> Data for this exercise
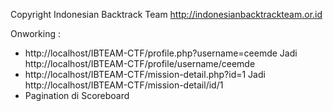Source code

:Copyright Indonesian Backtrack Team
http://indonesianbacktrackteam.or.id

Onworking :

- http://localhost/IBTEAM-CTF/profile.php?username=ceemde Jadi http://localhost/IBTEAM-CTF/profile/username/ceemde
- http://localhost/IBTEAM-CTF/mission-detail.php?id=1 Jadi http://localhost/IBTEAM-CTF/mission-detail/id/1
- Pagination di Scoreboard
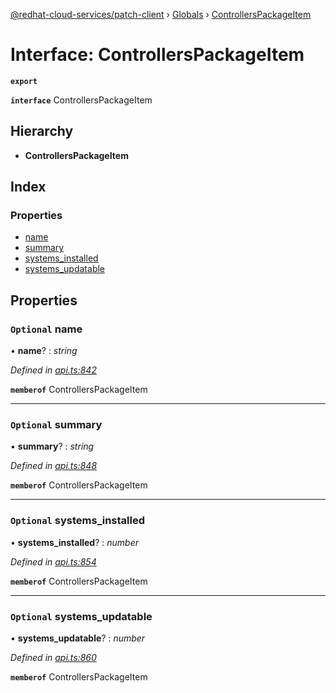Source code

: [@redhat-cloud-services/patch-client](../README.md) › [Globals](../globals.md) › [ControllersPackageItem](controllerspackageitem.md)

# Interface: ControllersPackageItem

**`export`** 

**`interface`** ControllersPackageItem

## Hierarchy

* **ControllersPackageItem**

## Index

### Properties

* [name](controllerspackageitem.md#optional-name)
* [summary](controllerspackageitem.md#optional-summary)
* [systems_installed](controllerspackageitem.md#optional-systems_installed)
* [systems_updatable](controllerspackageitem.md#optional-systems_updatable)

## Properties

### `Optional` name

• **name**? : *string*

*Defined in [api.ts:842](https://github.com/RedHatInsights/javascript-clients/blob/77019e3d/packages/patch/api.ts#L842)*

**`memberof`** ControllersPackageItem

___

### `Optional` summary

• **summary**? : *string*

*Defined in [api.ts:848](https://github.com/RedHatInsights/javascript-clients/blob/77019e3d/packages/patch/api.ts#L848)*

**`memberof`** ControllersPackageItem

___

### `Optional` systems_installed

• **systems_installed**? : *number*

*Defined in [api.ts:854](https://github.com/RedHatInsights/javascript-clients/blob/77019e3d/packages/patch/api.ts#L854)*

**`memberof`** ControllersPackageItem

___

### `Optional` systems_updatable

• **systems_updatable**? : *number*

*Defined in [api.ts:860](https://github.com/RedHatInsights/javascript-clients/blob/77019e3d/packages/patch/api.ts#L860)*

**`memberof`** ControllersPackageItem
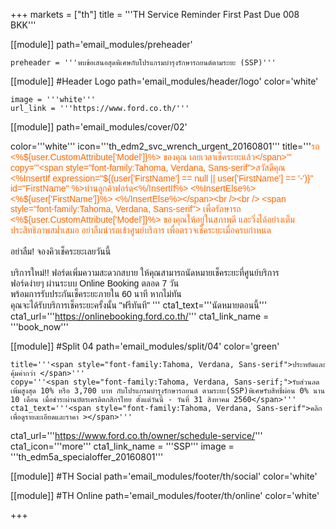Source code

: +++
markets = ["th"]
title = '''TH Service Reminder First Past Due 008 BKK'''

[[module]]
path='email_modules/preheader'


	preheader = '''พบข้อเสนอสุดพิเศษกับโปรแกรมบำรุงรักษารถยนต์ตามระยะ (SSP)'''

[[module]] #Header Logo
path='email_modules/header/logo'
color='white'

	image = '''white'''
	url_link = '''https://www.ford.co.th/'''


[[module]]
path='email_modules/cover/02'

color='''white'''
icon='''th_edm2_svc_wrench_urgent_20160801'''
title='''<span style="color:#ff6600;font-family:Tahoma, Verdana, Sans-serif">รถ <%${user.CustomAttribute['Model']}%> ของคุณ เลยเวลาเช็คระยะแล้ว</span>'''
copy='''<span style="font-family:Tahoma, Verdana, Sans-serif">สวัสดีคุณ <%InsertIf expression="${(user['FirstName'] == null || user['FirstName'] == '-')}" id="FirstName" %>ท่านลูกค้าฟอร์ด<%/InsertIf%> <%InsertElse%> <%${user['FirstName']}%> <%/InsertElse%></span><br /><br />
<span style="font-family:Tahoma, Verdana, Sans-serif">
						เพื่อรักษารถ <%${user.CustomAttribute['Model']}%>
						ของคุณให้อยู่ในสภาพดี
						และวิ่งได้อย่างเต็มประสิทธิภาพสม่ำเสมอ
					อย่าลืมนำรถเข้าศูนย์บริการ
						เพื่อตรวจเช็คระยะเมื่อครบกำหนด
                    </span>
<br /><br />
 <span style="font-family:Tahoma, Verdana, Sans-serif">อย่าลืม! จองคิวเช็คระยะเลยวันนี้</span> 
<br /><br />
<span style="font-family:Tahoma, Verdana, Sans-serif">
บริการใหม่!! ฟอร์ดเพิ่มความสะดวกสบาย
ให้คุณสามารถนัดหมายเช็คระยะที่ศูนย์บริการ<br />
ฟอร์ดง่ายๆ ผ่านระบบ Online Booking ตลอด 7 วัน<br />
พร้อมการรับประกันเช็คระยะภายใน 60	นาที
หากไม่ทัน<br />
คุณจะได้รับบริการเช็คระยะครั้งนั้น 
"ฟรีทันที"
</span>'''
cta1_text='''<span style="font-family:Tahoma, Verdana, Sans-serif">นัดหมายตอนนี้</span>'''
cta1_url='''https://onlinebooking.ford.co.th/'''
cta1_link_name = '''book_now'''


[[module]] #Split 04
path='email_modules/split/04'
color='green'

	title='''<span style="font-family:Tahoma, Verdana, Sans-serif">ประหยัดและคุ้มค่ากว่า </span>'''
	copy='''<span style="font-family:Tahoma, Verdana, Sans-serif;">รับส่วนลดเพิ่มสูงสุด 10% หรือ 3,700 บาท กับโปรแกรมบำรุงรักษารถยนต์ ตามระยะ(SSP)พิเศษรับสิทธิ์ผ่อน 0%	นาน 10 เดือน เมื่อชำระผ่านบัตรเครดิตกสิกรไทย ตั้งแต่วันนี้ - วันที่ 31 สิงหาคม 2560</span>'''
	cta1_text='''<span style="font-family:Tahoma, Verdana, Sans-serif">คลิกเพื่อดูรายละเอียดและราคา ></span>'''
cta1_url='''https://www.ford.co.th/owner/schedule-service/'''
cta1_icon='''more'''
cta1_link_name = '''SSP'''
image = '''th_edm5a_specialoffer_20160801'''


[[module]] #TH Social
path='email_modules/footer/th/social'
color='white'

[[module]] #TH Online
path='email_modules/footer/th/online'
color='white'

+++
==
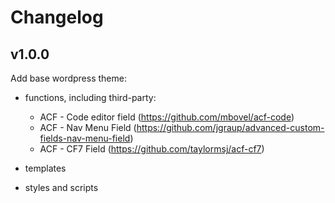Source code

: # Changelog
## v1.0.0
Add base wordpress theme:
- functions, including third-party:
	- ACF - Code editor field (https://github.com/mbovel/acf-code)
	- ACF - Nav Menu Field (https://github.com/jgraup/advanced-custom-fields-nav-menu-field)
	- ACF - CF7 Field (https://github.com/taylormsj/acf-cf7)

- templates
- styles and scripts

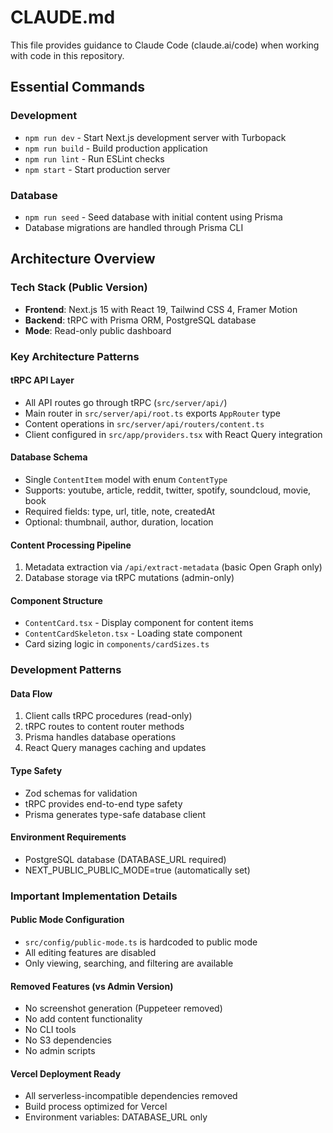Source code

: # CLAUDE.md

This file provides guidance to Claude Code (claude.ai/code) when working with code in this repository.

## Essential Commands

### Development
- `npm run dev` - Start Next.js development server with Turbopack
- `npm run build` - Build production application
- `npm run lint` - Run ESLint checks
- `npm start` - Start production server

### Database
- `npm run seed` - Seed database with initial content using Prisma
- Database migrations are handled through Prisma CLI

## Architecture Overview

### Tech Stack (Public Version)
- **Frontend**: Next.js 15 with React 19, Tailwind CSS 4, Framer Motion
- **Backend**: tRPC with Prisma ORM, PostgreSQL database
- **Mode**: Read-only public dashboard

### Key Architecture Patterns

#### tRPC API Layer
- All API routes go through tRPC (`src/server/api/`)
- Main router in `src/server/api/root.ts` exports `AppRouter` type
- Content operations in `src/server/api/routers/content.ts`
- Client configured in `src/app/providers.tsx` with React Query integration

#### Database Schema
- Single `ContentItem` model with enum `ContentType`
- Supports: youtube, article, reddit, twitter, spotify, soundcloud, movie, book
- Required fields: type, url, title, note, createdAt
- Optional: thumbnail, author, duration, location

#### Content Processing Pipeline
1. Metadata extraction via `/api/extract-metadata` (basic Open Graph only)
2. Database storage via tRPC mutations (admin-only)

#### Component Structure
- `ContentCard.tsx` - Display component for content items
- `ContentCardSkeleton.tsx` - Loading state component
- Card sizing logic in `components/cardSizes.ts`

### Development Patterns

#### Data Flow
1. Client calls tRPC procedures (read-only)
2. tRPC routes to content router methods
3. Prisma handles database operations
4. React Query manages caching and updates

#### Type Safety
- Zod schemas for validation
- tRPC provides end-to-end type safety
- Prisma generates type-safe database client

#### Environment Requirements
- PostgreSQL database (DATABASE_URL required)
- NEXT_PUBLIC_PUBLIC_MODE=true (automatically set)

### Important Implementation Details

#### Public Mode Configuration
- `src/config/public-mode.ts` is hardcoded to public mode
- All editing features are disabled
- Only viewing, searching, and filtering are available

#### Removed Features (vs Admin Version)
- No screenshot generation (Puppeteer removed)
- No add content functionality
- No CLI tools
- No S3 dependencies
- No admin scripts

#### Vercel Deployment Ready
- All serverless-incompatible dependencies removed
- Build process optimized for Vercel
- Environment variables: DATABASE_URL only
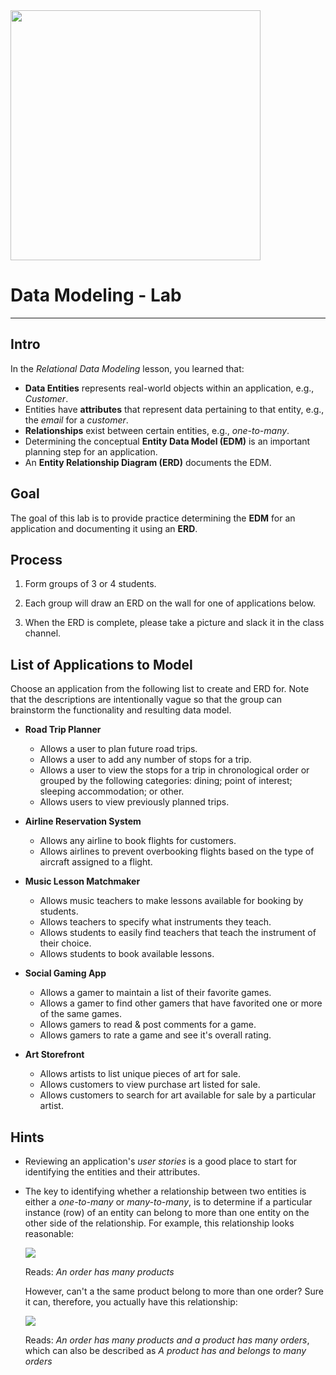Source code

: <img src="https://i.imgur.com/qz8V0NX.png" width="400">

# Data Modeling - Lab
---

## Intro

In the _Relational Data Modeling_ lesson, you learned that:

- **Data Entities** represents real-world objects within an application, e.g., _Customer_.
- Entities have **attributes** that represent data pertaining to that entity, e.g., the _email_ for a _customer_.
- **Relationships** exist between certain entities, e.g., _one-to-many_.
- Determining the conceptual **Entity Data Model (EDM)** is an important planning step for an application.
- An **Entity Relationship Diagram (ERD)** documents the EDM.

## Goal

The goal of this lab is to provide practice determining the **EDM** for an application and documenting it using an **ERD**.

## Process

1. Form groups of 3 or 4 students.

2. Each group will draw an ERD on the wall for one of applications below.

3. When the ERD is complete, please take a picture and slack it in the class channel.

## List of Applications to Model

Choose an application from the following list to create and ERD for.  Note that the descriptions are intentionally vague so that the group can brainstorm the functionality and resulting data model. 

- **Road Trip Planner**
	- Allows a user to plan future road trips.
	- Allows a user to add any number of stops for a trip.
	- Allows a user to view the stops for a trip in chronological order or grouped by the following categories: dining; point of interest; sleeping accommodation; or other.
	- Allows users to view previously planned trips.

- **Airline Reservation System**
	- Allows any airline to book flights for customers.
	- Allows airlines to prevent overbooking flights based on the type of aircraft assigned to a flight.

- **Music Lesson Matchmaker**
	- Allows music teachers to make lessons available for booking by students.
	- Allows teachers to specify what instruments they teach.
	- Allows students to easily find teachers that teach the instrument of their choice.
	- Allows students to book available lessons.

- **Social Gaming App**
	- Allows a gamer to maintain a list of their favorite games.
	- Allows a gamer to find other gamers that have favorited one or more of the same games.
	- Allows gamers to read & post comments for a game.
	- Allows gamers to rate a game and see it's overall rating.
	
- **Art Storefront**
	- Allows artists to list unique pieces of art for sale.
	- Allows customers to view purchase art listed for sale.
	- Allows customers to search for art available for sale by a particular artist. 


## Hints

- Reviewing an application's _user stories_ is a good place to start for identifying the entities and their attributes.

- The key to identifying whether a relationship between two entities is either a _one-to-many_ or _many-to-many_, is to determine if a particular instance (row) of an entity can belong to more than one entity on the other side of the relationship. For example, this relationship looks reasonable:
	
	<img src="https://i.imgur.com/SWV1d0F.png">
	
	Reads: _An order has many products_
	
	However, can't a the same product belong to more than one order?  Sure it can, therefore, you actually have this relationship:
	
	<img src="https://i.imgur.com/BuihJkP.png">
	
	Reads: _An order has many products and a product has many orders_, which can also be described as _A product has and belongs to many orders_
* * *
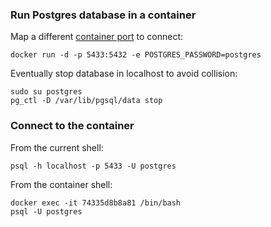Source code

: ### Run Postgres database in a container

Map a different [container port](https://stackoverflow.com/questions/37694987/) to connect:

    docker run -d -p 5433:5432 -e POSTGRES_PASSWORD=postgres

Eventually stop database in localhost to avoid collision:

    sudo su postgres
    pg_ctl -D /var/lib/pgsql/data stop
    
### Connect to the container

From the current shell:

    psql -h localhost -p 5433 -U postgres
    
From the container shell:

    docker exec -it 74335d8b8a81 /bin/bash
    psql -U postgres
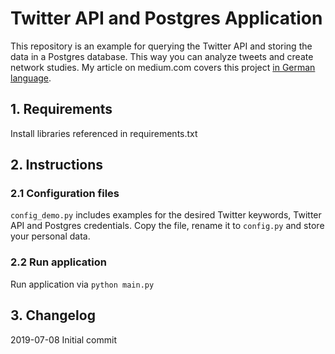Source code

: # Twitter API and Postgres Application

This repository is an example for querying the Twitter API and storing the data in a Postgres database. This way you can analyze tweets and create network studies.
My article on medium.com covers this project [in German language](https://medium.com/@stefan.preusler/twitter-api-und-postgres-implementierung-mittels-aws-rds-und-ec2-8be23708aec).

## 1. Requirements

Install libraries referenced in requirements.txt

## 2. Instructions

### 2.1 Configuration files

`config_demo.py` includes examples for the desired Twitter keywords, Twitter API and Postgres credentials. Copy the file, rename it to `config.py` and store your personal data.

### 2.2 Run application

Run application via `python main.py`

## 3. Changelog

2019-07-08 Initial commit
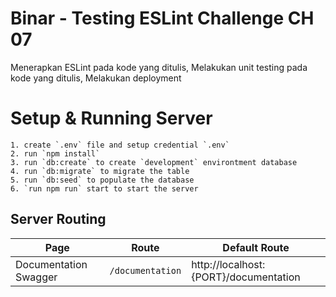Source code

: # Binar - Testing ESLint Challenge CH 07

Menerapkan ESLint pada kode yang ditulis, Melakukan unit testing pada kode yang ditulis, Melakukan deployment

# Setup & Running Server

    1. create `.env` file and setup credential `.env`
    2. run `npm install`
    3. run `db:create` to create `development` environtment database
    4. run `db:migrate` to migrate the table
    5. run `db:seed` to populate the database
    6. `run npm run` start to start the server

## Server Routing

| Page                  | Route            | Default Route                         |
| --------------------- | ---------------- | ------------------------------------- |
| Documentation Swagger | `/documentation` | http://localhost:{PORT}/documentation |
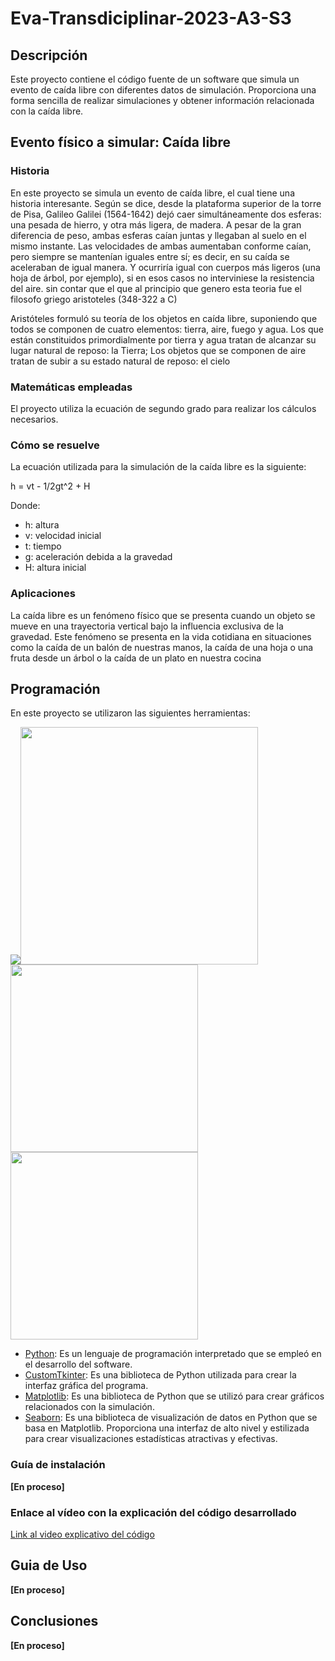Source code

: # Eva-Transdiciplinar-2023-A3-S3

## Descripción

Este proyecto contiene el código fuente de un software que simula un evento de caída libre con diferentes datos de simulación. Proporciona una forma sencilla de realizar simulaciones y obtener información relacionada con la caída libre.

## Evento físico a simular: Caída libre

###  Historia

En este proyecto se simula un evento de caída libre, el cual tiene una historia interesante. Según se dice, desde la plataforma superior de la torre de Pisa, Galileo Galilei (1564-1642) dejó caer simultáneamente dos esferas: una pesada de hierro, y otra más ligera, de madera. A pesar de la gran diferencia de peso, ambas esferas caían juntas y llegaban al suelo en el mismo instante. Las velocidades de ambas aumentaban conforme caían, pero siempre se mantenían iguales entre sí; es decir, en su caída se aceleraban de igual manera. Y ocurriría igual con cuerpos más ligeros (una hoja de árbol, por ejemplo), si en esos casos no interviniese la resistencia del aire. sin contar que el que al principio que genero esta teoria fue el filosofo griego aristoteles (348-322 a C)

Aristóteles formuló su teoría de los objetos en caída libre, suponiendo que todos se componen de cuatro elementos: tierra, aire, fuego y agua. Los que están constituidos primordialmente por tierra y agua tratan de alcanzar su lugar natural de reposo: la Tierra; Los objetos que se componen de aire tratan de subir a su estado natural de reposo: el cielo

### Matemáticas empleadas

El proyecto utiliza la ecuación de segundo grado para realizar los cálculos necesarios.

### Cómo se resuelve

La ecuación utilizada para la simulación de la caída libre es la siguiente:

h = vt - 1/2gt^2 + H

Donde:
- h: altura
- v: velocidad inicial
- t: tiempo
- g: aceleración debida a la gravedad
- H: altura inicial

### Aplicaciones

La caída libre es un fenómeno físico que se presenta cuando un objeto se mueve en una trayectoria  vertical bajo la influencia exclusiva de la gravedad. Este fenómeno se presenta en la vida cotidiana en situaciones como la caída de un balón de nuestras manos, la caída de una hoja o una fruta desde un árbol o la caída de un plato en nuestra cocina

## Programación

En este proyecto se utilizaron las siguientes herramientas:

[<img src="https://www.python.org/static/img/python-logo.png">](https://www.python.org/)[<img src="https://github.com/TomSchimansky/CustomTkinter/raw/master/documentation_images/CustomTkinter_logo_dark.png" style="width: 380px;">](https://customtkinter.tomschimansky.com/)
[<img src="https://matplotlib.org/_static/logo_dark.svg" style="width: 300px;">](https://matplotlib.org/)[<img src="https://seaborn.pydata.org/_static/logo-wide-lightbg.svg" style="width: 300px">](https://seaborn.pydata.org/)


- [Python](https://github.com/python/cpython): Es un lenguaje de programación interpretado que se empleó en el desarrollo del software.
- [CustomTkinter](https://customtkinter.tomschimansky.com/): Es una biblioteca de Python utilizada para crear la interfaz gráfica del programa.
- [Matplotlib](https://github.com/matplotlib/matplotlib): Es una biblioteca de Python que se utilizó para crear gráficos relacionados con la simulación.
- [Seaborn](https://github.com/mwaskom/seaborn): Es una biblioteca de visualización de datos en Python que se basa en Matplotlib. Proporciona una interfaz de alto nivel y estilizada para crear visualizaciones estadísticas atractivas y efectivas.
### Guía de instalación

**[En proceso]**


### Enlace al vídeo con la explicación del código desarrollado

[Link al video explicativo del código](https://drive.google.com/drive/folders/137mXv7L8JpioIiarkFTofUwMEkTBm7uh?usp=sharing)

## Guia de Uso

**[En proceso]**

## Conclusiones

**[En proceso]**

> What is expected
Filter the entries down to the lines with the word "sale" in them, and copy those lines.

> Output
	- Allows artists to list unique pieces of art for sale.
	- Allows customers to view purchase art listed for sale.
	- Allows customers to search for art available for sale by a particular artist. 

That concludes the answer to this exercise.